The operation of an absorption chiller involves a thermodynamic process where a refrigerant, usually lithium bromide or ammonia, is absorbed in a solution, typically water. The absorption process generates cooling and the refrigerant is then released through a heat exchanger into a secondary refrigerant to cool the industrial process. This process is highly energy efficient and can save in excess of 70% of energy costs compared to traditional chillers.
Benefits of deploying an absorption chiller as part of industrial cooling include:
Reduced energy consumption: As an absorption chiller uses wasted thermal energy, it reduces the need for electricity and can significantly reduce energy consumption, leading to lower operational costs and carbon emissions.
Utilisation of waste heat: Absorption chillers can utilise waste heat from industrial processes or other sources, making them a highly sustainable and efficient cooling solution. The waste heat being used may also have been emitted into the atmosphere.
Low maintenance costs: Absorption chillers have fewer moving parts than traditional vapour-compression chillers, which results in lower maintenance costs and longer service life.
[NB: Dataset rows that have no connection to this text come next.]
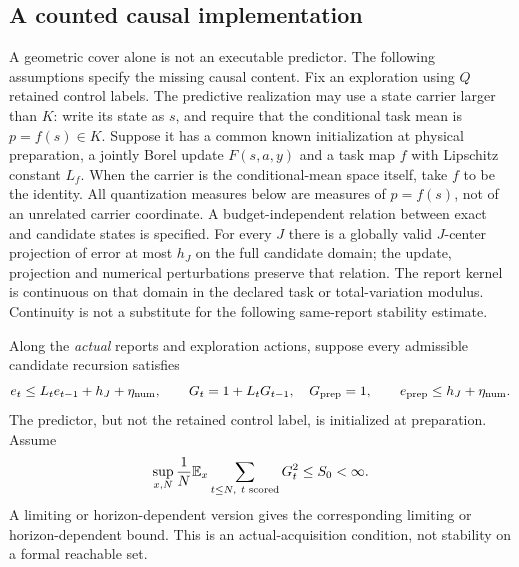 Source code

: \subsection{A counted causal implementation}
A geometric cover alone is not an executable predictor. The following assumptions specify the missing causal content. Fix an exploration using $Q$ retained control labels. The predictive realization may use a state carrier larger than $K$: write its state as $s$, and require that the conditional task mean is $p=f(s)\in K$. Suppose it has a common known initialization at physical preparation, a jointly Borel update $F(s,a,y)$ and a task map $f$ with Lipschitz constant $L_f$. When the carrier is the conditional-mean space itself, take $f$ to be the identity. All quantization measures below are measures of $p=f(s)$, not of an unrelated carrier coordinate. A budget-independent relation between exact and candidate states is specified. For every $J$ there is a globally valid $J$-center projection of error at most $h_J$ on the full candidate domain; the update, projection and numerical perturbations preserve that relation. The report kernel is continuous on that domain in the declared task or total-variation modulus. Continuity is not a substitute for the following same-report stability estimate.

Along the \emph{actual} reports and exploration actions, suppose every admissible candidate recursion satisfies
\begin{equation}\label{eq:gain-recursion}
 e_t\le L_t e_{t-1}+h_J+\eta_{\rm num},
 \qquad
 G_t=1+L_tG_{t-1},\quad G_{\rm prep}=1,
 \qquad e_{\rm prep}\le h_J+\eta_{\rm num}.
\end{equation}
The predictor, but not the retained control label, is initialized at preparation. Assume
\begin{equation}\label{eq:occupied-stability}
 \sup_{x,N}\frac1N\E_x\sum_{t\le N,\ t\text{ scored}}G_t^2\le S_0<\infty.
\end{equation}
A limiting or horizon-dependent version gives the corresponding limiting or horizon-dependent bound. This is an actual-acquisition condition, not stability on a formal reachable set.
Improved power grid stability: By reducing the demand for electricity, absorption chillers can improve the stability of the power grid, reducing the risk of power outages.
Reduced carbon footprint: Absorption chillers produce much less greenhouse gas emissions than traditional vapour-compression chillers, which makes them an excellent tool for industrial decarbonisation.
Ability to operate using renewable energy: Absorption chillers can operate using renewable energy sources, such as solar or geothermal, making them a highly sustainable cooling solution.